▶ _Supplied data_
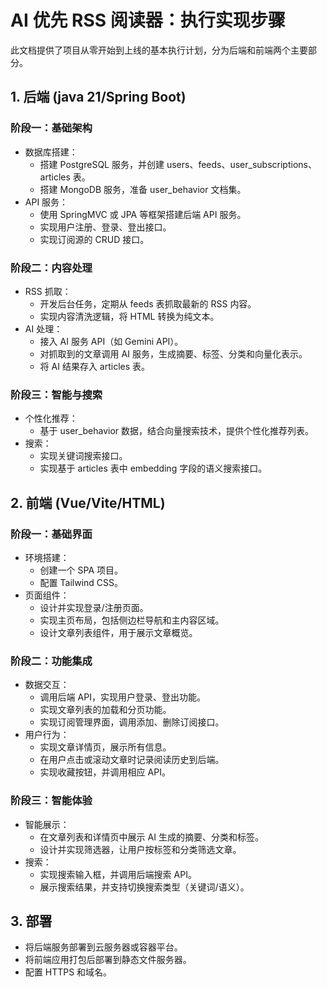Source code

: # AI 优先 RSS 阅读器：执行实现步骤

此文档提供了项目从零开始到上线的基本执行计划，分为后端和前端两个主要部分。

## 1. 后端 (java 21/Spring Boot)

### 阶段一：基础架构
- 数据库搭建：
  - 搭建 PostgreSQL 服务，并创建 users、feeds、user_subscriptions、articles 表。
  - 搭建 MongoDB 服务，准备 user_behavior 文档集。
- API 服务：
  - 使用 SpringMVC 或 JPA 等框架搭建后端 API 服务。
  - 实现用户注册、登录、登出接口。
  - 实现订阅源的 CRUD 接口。

### 阶段二：内容处理
- RSS 抓取：
  - 开发后台任务，定期从 feeds 表抓取最新的 RSS 内容。
  - 实现内容清洗逻辑，将 HTML 转换为纯文本。
- AI 处理：
  - 接入 AI 服务 API（如 Gemini API）。
  - 对抓取到的文章调用 AI 服务，生成摘要、标签、分类和向量化表示。
  - 将 AI 结果存入 articles 表。

### 阶段三：智能与搜索
- 个性化推荐：
  - 基于 user_behavior 数据，结合向量搜索技术，提供个性化推荐列表。
- 搜索：
  - 实现关键词搜索接口。
  - 实现基于 articles 表中 embedding 字段的语义搜索接口。

## 2. 前端 (Vue/Vite/HTML)

### 阶段一：基础界面
- 环境搭建：
  - 创建一个 SPA 项目。
  - 配置 Tailwind CSS。
- 页面组件：
  - 设计并实现登录/注册页面。
  - 实现主页布局，包括侧边栏导航和主内容区域。
  - 设计文章列表组件，用于展示文章概览。

### 阶段二：功能集成
- 数据交互：
  - 调用后端 API，实现用户登录、登出功能。
  - 实现文章列表的加载和分页功能。
  - 实现订阅管理界面，调用添加、删除订阅接口。
- 用户行为：
  - 实现文章详情页，展示所有信息。
  - 在用户点击或滚动文章时记录阅读历史到后端。
  - 实现收藏按钮，并调用相应 API。

### 阶段三：智能体验
- 智能展示：
  - 在文章列表和详情页中展示 AI 生成的摘要、分类和标签。
  - 设计并实现筛选器，让用户按标签和分类筛选文章。
- 搜索：
  - 实现搜索输入框，并调用后端搜索 API。
  - 展示搜索结果，并支持切换搜索类型（关键词/语义）。

## 3. 部署
- 将后端服务部署到云服务器或容器平台。
- 将前端应用打包后部署到静态文件服务器。
- 配置 HTTPS 和域名。
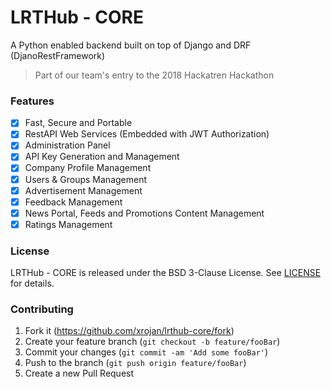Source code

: # LRTHub - CORE
A Python enabled backend built on top of Django and DRF (DjanoRestFramework)
> Part of our team's entry to the 2018 Hackatren Hackathon

### Features

- [x] Fast, Secure and Portable
- [x] RestAPI Web Services (Embedded with JWT Authorization)
- [x] Administration Panel
- [x] API Key Generation and Management
- [x] Company Profile Management
- [x] Users & Groups Management
- [x] Advertisement Management
- [x] Feedback Management
- [x] News Portal, Feeds and Promotions Content Management
- [x] Ratings Management

### License

LRTHub - CORE is released under the BSD 3-Clause License. See [LICENSE](https://github.com/joshuadeguzman/lrthub-core/blob/master/LICENSE) for details.

### Contributing

1. Fork it (<https://github.com/xrojan/lrthub-core/fork>)
2. Create your feature branch (`git checkout -b feature/fooBar`)
3. Commit your changes (`git commit -am 'Add some fooBar'`)
4. Push to the branch (`git push origin feature/fooBar`)
5. Create a new Pull Request
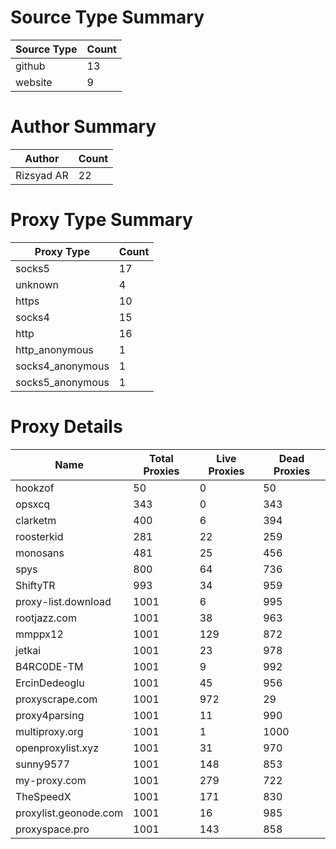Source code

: # Source Type Summary

| Source Type | Count |
|-------------|-------|
| github | 13 |
| website | 9 |


# Author Summary

| Author | Count |
|--------|-------|
| Rizsyad AR | 22 |


# Proxy Type Summary

| Proxy Type | Count |
|------------|-------|
| socks5 | 17 |
| unknown | 4 |
| https | 10 |
| socks4 | 15 |
| http | 16 |
| http_anonymous | 1 |
| socks4_anonymous | 1 |
| socks5_anonymous | 1 |


# Proxy Details

| Name | Total Proxies | Live Proxies | Dead Proxies |
|------|---------------|--------------|---------------|
| hookzof | 50 | 0 | 50 |
| opsxcq | 343 | 0 | 343 |
| clarketm | 400 | 6 | 394 |
| roosterkid | 281 | 22 | 259 |
| monosans | 481 | 25 | 456 |
| spys | 800 | 64 | 736 |
| ShiftyTR | 993 | 34 | 959 |
| proxy-list.download | 1001 | 6 | 995 |
| rootjazz.com | 1001 | 38 | 963 |
| mmppx12 | 1001 | 129 | 872 |
| jetkai | 1001 | 23 | 978 |
| B4RC0DE-TM | 1001 | 9 | 992 |
| ErcinDedeoglu | 1001 | 45 | 956 |
| proxyscrape.com | 1001 | 972 | 29 |
| proxy4parsing | 1001 | 11 | 990 |
| multiproxy.org | 1001 | 1 | 1000 |
| openproxylist.xyz | 1001 | 31 | 970 |
| sunny9577 | 1001 | 148 | 853 |
| my-proxy.com | 1001 | 279 | 722 |
| TheSpeedX | 1001 | 171 | 830 |
| proxylist.geonode.com | 1001 | 16 | 985 |
| proxyspace.pro | 1001 | 143 | 858 |
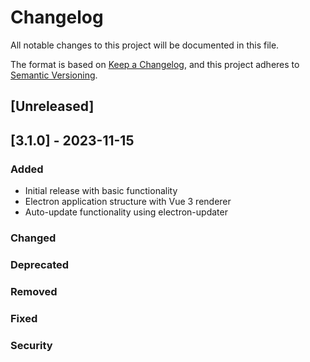 # Changelog

All notable changes to this project will be documented in this file.

The format is based on [Keep a Changelog](https://keepachangelog.com/en/1.0.0/),
and this project adheres to [Semantic Versioning](https://semver.org/spec/v2.0.0.html).

## [Unreleased]

## [3.1.0] - 2023-11-15

### Added
- Initial release with basic functionality
- Electron application structure with Vue 3 renderer
- Auto-update functionality using electron-updater

### Changed

### Deprecated

### Removed

### Fixed

### Security
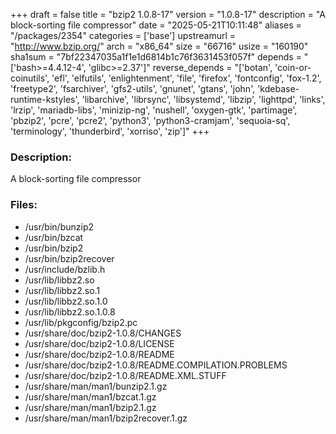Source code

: +++
draft = false
title = "bzip2 1.0.8-17"
version = "1.0.8-17"
description = "A block-sorting file compressor"
date = "2025-05-21T10:11:48"
aliases = "/packages/2354"
categories = ['base']
upstreamurl = "http://www.bzip.org/"
arch = "x86_64"
size = "66716"
usize = "160190"
sha1sum = "7bf22347035a1f1e1d6814b1c76f3631453f057f"
depends = "['bash>=4.4.12-4', 'glibc>=2.37']"
reverse_depends = "['botan', 'coin-or-coinutils', 'efl', 'elfutils', 'enlightenment', 'file', 'firefox', 'fontconfig', 'fox-1.2', 'freetype2', 'fsarchiver', 'gfs2-utils', 'gnunet', 'gtans', 'john', 'kdebase-runtime-kstyles', 'libarchive', 'librsync', 'libsystemd', 'libzip', 'lighttpd', 'links', 'lrzip', 'mariadb-libs', 'minizip-ng', 'nushell', 'oxygen-gtk', 'partimage', 'pbzip2', 'pcre', 'pcre2', 'python3', 'python3-cramjam', 'sequoia-sq', 'terminology', 'thunderbird', 'xorriso', 'zip']"
+++
### Description: 
A block-sorting file compressor

### Files: 
* /usr/bin/bunzip2
* /usr/bin/bzcat
* /usr/bin/bzip2
* /usr/bin/bzip2recover
* /usr/include/bzlib.h
* /usr/lib/libbz2.so
* /usr/lib/libbz2.so.1
* /usr/lib/libbz2.so.1.0
* /usr/lib/libbz2.so.1.0.8
* /usr/lib/pkgconfig/bzip2.pc
* /usr/share/doc/bzip2-1.0.8/CHANGES
* /usr/share/doc/bzip2-1.0.8/LICENSE
* /usr/share/doc/bzip2-1.0.8/README
* /usr/share/doc/bzip2-1.0.8/README.COMPILATION.PROBLEMS
* /usr/share/doc/bzip2-1.0.8/README.XML.STUFF
* /usr/share/man/man1/bunzip2.1.gz
* /usr/share/man/man1/bzcat.1.gz
* /usr/share/man/man1/bzip2.1.gz
* /usr/share/man/man1/bzip2recover.1.gz
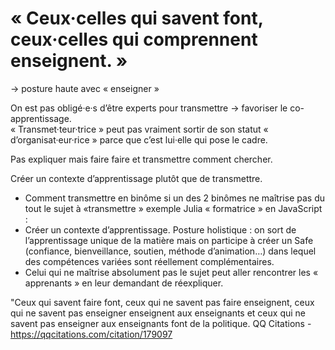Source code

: # « Ceux·celles qui savent font, ceux·celles qui comprennent enseignent. »

→ posture haute avec « enseigner »   

On est pas obligé·e·s d’être experts pour transmettre → favoriser le co-apprentissage.   
« Transmet·teur·trice » peut pas vraiment sortir de son statut « d’organisat·eur·rice » parce que c’est lui·elle qui pose le cadre.

Pas expliquer mais faire faire et transmettre comment chercher.  

Créer un contexte d’apprentissage plutôt que de transmettre.  

-	Comment transmettre en binôme si un des 2 binômes ne maîtrise pas du tout le sujet à «transmettre » exemple Julia « formatrice » en JavaScript : 
-	Créer un contexte d’apprentissage. Posture holistique : on sort de l’apprentissage unique de la matière mais on participe à créer un Safe (confiance, bienveillance, soutien, méthode d’animation…) dans lequel des compétences variées sont réellement complémentaires.
-	Celui qui ne maîtrise absolument pas le sujet peut aller rencontrer les « apprenants » en leur demandant de réexpliquer. 

"Ceux qui savent faire font, ceux qui ne savent pas faire enseignent,
ceux qui ne savent pas enseigner enseignent aux enseignants et ceux qui
ne savent pas enseigner aux enseignants font de la politique.
QQ Citations - https://qqcitations.com/citation/179097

▶ _What you have to do_
Which of the lines above hold the string "fooBar"? Copy each one.

▶ _Solution_
2. Create your feature branch (`git checkout -b feature/fooBar`)
3. Commit your changes (`git commit -am 'Add some fooBar'`)
4. Push to the branch (`git push origin feature/fooBar`)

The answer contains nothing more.